1. Desanimar a su Pareja
Dos personas que se quieren y que se preocupan por la otra persona nunca intentarían desilusionar a su pareja o retenerla. Ellos se animan y se apoyan cuando tratan de perseguir sus objetivos y sus sueños.
Si reprimes a tu pareja, harás que la relación se resienta a largo plazo. Paradójicamente, dar mayor libertad a tu pareja a menudo supone un acercamiento por su parte.
2. Dudar de los sentimientos del otro
En una relación feliz, las dos partes saben lo que significan para la otra persona. La comunicación y el cariño son muy importantes para minimizar las inseguridades y las dudas.
3. Dejar de intentarlo
Sabes que has encontrado a la pareja adecuada cuando no deja de mostrarte lo mucho que significas para él o para ella… aunque lleven mucho tiempo juntos.
4. Esconder los problemas bajo la alfombra
No todo en la relación va a ser maravilloso, pero los retos a los que tengan que enfrentarse juntos los harán más fuertes, como individuos y como pareja. No se puede solucionar ningún problema si no se le hace frente, y las personas que se preocupan por su pareja serán lo suficientemente maduras para tener discusiones de adultos y llegar a una conclusión.
Si se esconden los sentimientos, la otra persona no sabe lo que tiene que hacer o cambiar para que su pareja sea feliz, por lo que las cosas no mejorarán.
5. Fisgonear
Uno de los ingredientes clave para una relación feliz es la confianza, y la gente que tiene confianza no invade la privacidad de los demás. No debería hacer falta ponerle contraseña al móvil ni borrar el historial de Facebook.
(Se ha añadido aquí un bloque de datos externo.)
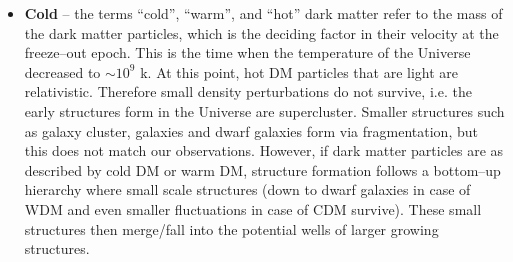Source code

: \documentclass[paper=a4, fontsize=11pt]{scrartcl} %
\numberwithin{equation}{section} %
\numberwithin{figure}{section} %
\numberwithin{table}{section} %
\begin{document}
\begin{itemize}
  \item {\bf Cold} -- the terms ``cold'', ``warm'', and ``hot'' dark matter refer to the mass of the dark matter particles, which is the deciding factor in their velocity at the freeze--out epoch. This is the time when the temperature of the Universe decreased to $\sim 10^9$ k. At this point, hot DM particles that are light are relativistic. Therefore small density perturbations do not survive, i.e. the early structures form in the Universe are supercluster. Smaller structures such as galaxy cluster, galaxies and dwarf galaxies form via fragmentation, but this does not match our observations. However, if dark matter particles are as described by cold DM or warm DM, structure formation follows a bottom--up hierarchy where small scale structures (down to dwarf galaxies in case of WDM and even smaller fluctuations in case of CDM survive). These small structures then merge/fall into the potential wells of larger growing structures. 
  
  
  \end{itemize}
\end{document}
Las personas que tienen confianza en su pareja deberían ser un libro abierto para la otra persona, por lo que no habría necesidad de ir escondiéndose.
6. Desenterrar el Pasado
Todos tenemos un pasado que ha hecho de nosotros lo que somos ahora. Algunas experiencias han sido positivas, y otras no tanto. Las parejas maduras y felices lo entienden y no usan los trapos sucios de la otra persona como argumento en sus discusiones, o como excusa para iniciar una disputa.
7. Dejar que la relación se estanque
Tanto dentro como fuera del dormitorio, es importante que la pareja no se aburra, y que no sienta que las cosas no avanzan. A menudo, la intimidad en la cama se construye desde fuera, con gestos románticos y muestras de cariño, de modo que uno sepa lo que significa para el otro.
La felicidad en las relaciones se cimenta sobre la comunicación, la confianza, la lealtad y el respeto mutuo. Estas son algunas de las piedras angulares del amor. Si falta una, la otra no puede existir.